__Task__. The entries below contain pictures. Write out only the lines from the line with "##Especificaciones" up to and including the line with "- De los espacios", exactly, without them.

__The data__.
**********

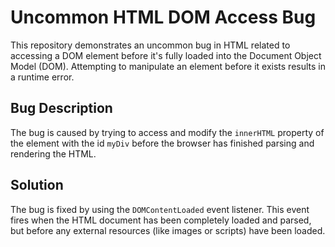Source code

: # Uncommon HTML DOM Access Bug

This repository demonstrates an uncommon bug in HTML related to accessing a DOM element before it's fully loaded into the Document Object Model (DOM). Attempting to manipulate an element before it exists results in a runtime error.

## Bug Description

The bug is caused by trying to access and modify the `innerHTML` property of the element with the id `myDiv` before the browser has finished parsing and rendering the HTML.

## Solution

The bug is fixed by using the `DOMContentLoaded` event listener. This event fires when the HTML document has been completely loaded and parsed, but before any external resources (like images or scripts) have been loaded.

**********

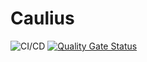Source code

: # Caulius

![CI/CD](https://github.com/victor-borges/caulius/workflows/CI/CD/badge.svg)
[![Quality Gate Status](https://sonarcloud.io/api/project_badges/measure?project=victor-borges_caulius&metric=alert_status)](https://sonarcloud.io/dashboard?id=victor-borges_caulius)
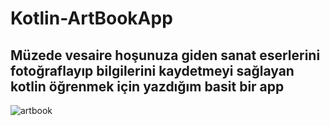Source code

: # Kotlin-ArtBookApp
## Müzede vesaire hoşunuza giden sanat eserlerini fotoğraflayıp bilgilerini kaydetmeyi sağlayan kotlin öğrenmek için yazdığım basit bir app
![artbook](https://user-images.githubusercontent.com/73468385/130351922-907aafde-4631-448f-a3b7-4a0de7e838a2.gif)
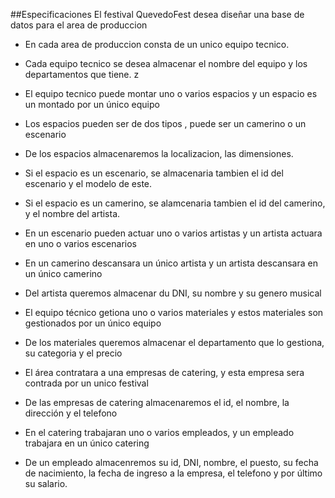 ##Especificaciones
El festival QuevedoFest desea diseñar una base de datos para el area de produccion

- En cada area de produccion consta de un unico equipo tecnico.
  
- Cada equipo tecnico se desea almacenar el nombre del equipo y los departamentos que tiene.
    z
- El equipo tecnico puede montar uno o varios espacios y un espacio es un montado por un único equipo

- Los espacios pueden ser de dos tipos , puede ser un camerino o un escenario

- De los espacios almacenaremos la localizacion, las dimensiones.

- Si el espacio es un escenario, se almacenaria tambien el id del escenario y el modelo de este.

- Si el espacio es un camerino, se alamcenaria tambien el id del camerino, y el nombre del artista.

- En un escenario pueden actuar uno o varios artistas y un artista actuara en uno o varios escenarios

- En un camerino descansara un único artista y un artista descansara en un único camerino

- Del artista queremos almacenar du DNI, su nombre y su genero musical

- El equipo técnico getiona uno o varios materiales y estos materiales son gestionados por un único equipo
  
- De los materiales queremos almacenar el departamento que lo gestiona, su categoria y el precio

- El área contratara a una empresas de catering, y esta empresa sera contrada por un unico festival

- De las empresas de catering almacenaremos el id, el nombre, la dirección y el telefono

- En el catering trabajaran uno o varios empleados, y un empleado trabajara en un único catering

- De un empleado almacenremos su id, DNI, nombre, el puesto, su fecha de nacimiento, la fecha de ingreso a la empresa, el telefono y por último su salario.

**********

__Output for this task__.
 ##Especificaciones
El festival QuevedoFest desea diseñar una base de datos para el area de produccion

- En cada area de produccion consta de un unico equipo tecnico.
  
- Cada equipo tecnico se desea almacenar el nombre del equipo y los departamentos que tiene.
    z
- El equipo tecnico puede montar uno o varios espacios y un espacio es un montado por un único equipo

- Los espacios pueden ser de dos tipos , puede ser un camerino o un escenario

- De los espacios almacenaremos la localizacion, las dimensiones.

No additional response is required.